Andra
Hari ini gue akan menuruti permintaan Tuan Puteri Juni. Sejak Cafe Teddy rilis dibuka, ia langsung menagih gue untuk pergi ke sana. Memang benar kalau gue tidak menyukai tempat yang terlalu dongeng. Namun apa boleh buat, kalau Juni yang minta, gue pasti akan berusaha mengabulkannya. Gue merasa nyaman jika pergi berdua bersama Juni. Meskipun ia jajannya banyak, gue tidak pernah ambil pusing, justru gue malah senang melihatnya kenyang. Dan ketika gue melihat Juni bahagia, gue bisa jamin gue tidak akan pernah bisa tidur dengan pulas. Ya, karena semalaman penuh itu gue membayangkan senyum manisnya.

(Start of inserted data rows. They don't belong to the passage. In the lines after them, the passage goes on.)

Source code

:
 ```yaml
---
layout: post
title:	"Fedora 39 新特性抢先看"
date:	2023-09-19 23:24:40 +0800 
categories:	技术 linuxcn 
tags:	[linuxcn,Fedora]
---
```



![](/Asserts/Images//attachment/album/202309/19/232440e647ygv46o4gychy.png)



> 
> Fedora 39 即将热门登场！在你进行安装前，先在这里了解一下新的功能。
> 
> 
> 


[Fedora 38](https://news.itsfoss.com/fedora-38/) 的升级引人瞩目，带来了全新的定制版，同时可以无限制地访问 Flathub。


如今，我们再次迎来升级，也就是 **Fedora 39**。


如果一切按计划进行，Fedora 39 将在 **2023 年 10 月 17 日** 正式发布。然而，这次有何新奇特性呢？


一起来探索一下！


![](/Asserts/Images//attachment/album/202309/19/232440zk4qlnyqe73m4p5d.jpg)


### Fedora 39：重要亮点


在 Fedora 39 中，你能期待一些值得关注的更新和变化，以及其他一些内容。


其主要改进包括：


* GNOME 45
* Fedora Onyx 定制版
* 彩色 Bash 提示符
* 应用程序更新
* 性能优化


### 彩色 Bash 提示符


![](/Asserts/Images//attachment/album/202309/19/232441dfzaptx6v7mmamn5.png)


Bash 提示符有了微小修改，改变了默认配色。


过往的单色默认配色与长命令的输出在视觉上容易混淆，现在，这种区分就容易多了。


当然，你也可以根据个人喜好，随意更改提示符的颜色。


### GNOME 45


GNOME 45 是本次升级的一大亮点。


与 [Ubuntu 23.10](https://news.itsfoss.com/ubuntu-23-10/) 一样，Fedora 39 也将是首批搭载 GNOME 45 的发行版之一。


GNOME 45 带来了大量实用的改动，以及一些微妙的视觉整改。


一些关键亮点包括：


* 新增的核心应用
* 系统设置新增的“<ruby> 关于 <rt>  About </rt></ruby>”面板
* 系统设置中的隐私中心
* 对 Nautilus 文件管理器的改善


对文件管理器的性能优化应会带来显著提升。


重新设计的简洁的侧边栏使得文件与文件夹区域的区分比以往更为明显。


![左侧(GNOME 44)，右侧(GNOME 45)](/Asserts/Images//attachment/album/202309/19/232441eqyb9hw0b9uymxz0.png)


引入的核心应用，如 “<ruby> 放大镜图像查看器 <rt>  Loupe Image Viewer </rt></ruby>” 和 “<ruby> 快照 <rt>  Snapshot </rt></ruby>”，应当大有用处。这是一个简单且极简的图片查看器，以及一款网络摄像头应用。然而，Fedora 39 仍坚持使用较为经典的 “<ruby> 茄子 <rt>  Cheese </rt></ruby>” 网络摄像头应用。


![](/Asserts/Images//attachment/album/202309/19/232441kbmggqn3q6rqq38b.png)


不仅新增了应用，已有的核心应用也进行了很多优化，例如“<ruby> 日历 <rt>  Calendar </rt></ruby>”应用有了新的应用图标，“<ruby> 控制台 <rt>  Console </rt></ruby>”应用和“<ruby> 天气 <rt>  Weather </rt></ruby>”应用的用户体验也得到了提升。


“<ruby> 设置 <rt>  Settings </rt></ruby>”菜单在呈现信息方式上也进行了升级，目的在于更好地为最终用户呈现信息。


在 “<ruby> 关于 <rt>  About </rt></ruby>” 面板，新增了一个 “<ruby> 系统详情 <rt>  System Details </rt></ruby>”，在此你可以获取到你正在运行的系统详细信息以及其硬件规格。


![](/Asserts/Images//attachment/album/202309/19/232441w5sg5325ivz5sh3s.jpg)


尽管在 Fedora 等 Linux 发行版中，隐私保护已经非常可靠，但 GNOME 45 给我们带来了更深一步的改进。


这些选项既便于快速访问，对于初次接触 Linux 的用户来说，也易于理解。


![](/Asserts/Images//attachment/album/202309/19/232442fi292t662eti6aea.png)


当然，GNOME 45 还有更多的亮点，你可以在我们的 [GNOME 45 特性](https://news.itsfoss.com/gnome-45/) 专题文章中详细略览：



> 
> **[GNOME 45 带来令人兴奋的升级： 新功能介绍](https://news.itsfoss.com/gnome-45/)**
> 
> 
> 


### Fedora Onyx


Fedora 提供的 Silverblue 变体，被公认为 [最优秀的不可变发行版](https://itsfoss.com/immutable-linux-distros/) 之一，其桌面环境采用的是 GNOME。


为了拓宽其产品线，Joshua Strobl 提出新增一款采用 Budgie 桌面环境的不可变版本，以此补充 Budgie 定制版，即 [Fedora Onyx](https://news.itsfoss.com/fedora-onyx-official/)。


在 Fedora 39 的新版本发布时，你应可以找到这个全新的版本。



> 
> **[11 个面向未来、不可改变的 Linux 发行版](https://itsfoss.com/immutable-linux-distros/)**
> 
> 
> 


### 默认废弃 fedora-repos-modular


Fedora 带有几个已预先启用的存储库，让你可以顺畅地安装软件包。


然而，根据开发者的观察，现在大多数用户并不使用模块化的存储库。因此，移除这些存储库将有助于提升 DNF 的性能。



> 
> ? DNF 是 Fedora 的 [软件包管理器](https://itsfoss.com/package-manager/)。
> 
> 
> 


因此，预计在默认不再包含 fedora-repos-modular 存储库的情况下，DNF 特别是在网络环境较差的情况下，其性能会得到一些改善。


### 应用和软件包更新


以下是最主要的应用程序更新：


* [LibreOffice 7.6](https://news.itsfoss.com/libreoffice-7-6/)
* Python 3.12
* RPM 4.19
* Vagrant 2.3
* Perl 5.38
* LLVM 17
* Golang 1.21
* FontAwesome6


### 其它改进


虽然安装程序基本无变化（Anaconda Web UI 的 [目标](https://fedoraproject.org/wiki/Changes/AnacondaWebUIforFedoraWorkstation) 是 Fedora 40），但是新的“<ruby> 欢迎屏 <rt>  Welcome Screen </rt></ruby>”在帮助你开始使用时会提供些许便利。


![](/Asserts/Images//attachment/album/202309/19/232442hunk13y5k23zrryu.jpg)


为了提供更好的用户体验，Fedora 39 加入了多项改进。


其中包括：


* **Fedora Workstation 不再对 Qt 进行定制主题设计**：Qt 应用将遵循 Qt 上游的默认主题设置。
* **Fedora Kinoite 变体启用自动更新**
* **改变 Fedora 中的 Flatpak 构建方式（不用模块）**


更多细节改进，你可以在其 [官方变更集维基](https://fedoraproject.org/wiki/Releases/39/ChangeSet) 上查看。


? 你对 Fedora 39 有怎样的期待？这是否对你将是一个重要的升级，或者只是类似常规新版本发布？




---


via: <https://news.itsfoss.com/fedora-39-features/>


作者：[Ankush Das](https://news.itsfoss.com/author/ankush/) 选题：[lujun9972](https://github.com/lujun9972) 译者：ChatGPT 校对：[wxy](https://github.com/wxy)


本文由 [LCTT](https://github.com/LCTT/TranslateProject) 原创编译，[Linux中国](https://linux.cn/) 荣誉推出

“Jun, ini gelang dari Mami,” ucap gue memberikan gelang pemberian Mami dari Bali. Gue agak sedikit kecewa karena gelang pemberian Mami hampir mirip dengan gelang pemberian Leo. Yang membedakan adalah bulat-bulat dan warna dari ornamen bunga mawar. Jika pemberian Leo berwarna merah muda, maka pemberian Mami berwarna biru.
Juni menerimanya dengan antusias, tak ada raut kecewa dari wajahnya. “Asyik, gue punya dua.” Ia langsung mengaitkannya di pergelangan lengannya, dan gue membantu mengikat kaitannya. “Cantik ya.”
“Iya, lo cantik, Jun,” ujar gue dengan cepat.
Wajah Juni tersipu malu. “Ih, maksud gue gelangnya. Tapi, makasih loh udah dibilang cantik. Nggak sia-sia gue belajar dandan di rumah Mbak Kia,” ucapnya polos.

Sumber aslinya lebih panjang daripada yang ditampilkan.